Search term "électriques": please copy every line of the records below that contains it.

=-=-=-=-=

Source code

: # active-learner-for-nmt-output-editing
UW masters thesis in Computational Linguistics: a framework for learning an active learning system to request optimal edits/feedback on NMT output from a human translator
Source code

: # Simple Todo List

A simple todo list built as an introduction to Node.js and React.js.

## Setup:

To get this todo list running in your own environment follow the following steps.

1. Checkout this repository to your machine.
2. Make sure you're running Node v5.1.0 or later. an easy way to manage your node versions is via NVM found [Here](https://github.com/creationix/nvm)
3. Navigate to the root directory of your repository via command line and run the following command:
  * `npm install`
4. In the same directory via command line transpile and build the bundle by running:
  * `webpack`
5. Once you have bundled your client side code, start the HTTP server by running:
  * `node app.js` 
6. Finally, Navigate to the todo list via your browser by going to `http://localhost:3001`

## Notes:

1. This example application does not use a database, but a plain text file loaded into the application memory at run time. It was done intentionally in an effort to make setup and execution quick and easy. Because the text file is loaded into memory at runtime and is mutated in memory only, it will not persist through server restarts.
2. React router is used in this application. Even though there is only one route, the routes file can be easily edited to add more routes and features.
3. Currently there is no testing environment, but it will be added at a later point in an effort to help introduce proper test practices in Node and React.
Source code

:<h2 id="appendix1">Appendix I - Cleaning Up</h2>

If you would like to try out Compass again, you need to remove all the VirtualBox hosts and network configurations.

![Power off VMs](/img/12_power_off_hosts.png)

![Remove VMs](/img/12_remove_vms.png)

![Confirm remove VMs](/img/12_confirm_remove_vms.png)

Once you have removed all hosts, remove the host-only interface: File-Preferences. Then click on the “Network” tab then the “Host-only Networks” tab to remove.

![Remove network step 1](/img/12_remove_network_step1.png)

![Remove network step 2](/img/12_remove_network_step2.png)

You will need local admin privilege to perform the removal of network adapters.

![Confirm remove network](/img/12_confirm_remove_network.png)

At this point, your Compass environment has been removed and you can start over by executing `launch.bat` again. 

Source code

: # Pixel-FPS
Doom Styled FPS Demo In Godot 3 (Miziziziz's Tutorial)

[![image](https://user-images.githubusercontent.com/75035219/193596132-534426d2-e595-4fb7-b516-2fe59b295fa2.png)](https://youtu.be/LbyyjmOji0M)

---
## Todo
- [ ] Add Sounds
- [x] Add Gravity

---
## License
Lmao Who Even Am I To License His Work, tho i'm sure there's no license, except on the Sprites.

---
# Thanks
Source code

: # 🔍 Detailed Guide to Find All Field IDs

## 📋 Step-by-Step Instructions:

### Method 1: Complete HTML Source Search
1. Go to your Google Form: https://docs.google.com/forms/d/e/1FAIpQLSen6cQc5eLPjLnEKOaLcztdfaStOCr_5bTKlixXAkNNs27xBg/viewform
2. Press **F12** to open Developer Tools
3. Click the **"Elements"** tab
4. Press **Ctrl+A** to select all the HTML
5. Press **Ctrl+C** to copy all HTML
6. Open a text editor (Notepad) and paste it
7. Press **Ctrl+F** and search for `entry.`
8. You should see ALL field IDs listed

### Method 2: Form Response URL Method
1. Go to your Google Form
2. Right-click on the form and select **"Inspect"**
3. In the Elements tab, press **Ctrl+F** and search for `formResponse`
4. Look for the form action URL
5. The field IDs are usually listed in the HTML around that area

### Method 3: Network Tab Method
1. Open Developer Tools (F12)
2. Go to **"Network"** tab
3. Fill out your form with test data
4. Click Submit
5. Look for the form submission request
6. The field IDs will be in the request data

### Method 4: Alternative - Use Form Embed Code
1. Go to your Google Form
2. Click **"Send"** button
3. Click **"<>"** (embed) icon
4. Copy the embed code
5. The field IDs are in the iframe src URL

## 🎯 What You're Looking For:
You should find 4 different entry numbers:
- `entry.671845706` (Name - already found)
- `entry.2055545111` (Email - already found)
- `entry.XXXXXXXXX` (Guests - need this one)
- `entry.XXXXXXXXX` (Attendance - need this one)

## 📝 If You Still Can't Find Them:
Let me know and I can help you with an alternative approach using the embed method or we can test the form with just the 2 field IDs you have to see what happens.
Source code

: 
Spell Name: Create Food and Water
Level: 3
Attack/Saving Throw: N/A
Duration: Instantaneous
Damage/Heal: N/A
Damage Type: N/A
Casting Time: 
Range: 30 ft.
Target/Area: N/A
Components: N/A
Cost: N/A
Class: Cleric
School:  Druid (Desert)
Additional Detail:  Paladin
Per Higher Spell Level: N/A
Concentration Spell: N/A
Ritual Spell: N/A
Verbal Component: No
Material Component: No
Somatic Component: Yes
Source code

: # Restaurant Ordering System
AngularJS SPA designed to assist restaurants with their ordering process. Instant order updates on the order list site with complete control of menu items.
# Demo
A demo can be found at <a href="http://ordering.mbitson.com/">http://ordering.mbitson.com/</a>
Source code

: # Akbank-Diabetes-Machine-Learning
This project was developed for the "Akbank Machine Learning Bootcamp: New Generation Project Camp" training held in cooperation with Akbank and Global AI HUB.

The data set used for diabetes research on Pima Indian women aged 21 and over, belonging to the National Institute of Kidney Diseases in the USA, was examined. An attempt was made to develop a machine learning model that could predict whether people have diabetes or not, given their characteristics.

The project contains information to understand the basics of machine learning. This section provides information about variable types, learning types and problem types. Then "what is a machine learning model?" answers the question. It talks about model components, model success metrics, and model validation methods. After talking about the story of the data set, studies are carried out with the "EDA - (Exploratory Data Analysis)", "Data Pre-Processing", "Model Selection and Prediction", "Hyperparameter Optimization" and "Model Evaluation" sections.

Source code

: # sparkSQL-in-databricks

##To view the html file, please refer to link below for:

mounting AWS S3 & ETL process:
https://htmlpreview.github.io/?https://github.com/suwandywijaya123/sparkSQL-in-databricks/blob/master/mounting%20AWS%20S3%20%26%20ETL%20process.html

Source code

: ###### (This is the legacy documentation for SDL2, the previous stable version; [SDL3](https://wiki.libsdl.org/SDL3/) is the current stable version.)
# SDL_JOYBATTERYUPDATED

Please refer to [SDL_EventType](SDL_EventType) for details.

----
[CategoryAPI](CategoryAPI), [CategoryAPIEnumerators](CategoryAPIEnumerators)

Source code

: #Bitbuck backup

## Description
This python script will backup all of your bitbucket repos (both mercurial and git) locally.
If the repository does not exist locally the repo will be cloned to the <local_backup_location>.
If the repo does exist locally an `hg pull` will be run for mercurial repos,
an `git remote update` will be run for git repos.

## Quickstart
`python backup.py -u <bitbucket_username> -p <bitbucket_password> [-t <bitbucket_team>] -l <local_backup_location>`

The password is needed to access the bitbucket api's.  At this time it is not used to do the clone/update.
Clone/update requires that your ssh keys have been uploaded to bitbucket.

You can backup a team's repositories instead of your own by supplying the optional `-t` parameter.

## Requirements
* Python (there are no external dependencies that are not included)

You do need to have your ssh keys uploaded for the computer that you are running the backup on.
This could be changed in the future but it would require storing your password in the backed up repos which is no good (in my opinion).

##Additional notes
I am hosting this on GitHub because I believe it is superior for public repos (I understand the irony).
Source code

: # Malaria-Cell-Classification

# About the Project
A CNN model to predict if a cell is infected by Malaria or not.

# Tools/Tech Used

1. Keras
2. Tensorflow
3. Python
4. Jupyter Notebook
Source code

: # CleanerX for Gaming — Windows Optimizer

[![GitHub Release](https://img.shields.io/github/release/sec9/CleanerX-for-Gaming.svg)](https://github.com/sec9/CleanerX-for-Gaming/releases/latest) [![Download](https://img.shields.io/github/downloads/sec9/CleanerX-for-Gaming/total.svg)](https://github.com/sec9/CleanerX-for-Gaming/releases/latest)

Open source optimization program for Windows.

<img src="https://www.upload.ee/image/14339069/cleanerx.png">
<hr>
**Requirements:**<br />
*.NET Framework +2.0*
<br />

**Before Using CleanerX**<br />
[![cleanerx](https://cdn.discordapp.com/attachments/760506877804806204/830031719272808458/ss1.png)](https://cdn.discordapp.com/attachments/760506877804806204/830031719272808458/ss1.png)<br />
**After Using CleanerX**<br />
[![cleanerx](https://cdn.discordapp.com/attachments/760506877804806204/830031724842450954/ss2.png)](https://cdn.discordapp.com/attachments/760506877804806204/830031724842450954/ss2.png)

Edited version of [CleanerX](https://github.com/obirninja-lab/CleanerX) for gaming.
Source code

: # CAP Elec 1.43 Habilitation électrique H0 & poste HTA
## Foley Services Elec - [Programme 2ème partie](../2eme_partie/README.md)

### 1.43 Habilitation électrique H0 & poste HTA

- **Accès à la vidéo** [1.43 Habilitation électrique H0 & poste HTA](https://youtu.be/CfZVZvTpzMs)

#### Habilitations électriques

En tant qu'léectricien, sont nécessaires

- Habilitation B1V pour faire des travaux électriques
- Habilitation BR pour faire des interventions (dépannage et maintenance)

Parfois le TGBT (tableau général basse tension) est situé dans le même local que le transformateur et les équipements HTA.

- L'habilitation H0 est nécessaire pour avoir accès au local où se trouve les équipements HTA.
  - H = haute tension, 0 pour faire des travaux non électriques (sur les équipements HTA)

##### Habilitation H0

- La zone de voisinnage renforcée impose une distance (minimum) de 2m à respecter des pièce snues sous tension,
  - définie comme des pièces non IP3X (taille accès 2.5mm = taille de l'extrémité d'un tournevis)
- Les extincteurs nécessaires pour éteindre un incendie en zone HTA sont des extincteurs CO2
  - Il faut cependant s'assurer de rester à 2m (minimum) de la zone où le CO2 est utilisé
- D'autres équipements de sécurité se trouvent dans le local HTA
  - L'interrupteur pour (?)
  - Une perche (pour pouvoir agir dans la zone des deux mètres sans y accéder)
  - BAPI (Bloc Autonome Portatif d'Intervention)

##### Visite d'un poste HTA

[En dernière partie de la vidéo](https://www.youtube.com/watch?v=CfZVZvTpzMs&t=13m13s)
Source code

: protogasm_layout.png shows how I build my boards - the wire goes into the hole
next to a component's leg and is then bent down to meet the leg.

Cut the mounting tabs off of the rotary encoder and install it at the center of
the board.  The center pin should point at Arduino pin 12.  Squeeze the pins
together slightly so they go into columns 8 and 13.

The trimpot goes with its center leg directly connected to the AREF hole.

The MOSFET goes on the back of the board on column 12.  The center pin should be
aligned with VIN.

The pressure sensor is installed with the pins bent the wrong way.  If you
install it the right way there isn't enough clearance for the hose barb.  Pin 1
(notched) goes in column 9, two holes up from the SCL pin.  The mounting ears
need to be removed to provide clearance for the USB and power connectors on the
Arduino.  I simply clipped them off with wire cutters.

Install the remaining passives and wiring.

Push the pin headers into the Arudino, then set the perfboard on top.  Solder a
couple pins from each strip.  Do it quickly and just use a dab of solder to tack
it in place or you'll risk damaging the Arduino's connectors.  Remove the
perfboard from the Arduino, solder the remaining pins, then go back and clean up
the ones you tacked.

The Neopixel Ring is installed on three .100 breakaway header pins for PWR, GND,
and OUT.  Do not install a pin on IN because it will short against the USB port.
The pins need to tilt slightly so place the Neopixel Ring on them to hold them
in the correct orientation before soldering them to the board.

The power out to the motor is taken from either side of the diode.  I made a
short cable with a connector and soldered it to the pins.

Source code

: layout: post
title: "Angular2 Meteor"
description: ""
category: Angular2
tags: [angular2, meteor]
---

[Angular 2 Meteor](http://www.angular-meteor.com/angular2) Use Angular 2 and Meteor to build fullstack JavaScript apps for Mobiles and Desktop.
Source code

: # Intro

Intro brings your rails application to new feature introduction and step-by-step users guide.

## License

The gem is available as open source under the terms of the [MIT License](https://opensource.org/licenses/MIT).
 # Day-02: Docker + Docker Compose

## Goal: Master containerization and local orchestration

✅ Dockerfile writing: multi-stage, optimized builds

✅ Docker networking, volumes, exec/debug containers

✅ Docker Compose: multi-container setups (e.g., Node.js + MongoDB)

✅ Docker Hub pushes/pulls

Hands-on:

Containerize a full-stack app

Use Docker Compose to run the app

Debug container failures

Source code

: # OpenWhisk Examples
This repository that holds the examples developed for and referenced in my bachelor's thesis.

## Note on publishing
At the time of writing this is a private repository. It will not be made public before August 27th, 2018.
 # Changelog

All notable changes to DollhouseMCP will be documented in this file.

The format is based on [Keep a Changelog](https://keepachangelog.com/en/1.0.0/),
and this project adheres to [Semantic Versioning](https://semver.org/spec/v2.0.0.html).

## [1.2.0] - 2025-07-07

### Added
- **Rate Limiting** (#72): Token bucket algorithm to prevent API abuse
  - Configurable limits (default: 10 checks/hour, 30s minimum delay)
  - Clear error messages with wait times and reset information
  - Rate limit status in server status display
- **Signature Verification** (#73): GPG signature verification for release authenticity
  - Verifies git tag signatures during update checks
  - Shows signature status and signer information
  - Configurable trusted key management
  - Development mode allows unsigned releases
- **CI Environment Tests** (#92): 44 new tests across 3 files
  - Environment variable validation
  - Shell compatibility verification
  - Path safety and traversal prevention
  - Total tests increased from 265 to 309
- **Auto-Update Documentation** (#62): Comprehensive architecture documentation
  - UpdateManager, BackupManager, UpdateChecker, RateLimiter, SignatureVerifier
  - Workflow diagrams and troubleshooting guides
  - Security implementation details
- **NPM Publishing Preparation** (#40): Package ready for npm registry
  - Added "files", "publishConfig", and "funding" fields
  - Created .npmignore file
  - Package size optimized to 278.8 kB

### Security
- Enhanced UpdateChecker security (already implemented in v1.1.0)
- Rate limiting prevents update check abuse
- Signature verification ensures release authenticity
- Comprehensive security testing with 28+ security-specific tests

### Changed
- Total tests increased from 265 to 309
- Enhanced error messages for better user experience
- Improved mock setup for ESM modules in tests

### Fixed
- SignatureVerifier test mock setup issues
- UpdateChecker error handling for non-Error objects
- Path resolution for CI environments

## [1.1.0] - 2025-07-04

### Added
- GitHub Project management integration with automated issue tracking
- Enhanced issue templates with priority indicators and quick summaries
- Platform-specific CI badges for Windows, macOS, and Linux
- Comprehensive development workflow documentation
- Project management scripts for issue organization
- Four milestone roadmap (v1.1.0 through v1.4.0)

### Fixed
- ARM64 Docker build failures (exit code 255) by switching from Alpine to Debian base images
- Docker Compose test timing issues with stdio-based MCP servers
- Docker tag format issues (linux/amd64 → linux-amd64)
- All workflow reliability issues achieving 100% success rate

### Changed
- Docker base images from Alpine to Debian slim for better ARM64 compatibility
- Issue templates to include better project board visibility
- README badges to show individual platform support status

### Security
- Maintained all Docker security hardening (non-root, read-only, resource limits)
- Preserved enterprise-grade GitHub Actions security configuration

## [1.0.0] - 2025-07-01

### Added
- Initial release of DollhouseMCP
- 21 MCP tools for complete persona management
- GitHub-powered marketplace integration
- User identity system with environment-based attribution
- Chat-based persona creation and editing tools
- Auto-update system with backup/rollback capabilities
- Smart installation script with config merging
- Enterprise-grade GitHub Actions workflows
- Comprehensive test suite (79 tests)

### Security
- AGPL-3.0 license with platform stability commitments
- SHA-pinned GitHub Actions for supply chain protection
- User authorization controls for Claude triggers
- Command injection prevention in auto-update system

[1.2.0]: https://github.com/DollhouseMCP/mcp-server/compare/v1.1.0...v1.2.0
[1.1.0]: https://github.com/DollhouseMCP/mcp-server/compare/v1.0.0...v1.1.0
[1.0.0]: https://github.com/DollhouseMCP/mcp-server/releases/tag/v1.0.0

=-=-=-=-=

### Solved exercise
#### Habilitations électriques
- Habilitation B1V pour faire des travaux électriques
  - H = haute tension, 0 pour faire des travaux non électriques (sur les équipements HTA)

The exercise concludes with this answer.